» **Work to be completed**:
Could you find each line of the data below that contains the word "firefox" and copy those lines?

» **Dataset entries**:

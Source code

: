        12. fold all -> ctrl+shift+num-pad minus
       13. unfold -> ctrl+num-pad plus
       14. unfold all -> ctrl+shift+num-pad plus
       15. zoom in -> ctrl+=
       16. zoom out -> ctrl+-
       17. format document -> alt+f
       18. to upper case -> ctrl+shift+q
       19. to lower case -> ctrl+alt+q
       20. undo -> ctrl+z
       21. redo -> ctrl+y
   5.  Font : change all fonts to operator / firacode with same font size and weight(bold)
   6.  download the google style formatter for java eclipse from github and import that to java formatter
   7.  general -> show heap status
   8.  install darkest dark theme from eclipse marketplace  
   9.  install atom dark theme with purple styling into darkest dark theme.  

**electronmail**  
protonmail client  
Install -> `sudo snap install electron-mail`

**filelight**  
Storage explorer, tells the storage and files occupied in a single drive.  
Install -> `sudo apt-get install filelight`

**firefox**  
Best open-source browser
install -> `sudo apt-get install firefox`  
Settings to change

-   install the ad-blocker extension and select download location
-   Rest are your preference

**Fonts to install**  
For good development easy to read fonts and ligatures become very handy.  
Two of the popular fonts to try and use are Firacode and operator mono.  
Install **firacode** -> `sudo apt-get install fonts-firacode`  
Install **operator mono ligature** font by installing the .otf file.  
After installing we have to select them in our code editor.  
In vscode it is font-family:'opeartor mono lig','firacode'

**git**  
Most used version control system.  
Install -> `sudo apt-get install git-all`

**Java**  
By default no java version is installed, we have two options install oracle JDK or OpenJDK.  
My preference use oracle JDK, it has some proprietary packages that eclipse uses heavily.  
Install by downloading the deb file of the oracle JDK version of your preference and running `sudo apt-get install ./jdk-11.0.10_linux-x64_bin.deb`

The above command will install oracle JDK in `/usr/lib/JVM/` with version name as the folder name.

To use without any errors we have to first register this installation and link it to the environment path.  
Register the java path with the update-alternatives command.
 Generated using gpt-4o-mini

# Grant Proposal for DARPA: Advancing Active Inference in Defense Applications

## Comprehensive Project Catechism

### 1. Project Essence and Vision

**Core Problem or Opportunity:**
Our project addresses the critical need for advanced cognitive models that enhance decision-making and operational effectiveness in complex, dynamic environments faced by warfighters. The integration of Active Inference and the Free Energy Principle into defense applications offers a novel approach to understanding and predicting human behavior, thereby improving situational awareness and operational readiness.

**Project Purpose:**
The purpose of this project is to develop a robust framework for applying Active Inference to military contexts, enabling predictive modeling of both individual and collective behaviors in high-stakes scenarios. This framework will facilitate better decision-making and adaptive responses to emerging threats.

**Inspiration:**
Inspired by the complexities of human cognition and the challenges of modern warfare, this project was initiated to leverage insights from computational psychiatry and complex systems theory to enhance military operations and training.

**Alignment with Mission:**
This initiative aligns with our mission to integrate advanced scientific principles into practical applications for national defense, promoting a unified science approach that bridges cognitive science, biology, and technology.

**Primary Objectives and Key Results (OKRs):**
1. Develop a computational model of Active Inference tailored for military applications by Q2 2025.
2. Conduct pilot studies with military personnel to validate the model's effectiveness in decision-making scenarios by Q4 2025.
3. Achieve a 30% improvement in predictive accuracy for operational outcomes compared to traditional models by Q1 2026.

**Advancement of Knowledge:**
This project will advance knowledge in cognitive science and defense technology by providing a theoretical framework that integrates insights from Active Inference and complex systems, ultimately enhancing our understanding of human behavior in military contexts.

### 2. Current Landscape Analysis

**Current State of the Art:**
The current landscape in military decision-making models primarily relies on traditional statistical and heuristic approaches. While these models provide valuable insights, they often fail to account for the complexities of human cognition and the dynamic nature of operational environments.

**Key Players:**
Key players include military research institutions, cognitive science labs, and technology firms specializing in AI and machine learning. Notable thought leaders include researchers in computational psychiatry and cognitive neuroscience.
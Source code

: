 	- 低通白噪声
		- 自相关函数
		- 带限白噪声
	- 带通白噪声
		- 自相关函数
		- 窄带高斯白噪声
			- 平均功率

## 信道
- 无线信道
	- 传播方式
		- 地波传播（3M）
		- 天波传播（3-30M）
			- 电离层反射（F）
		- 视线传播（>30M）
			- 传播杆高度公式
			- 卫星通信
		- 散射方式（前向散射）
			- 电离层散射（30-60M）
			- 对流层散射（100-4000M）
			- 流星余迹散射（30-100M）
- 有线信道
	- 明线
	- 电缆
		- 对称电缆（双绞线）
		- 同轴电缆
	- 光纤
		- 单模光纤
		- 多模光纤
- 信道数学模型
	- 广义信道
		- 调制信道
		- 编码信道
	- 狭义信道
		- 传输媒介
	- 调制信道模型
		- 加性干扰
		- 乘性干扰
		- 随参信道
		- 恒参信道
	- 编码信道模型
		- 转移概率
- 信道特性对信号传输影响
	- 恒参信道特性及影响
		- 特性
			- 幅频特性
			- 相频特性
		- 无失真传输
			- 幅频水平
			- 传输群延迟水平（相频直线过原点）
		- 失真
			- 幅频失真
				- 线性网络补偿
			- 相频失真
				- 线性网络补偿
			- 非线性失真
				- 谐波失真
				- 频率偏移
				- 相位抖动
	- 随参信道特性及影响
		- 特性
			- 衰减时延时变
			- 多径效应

» **Worked solution**:
**firefox**  
install -> `sudo apt-get install firefox`  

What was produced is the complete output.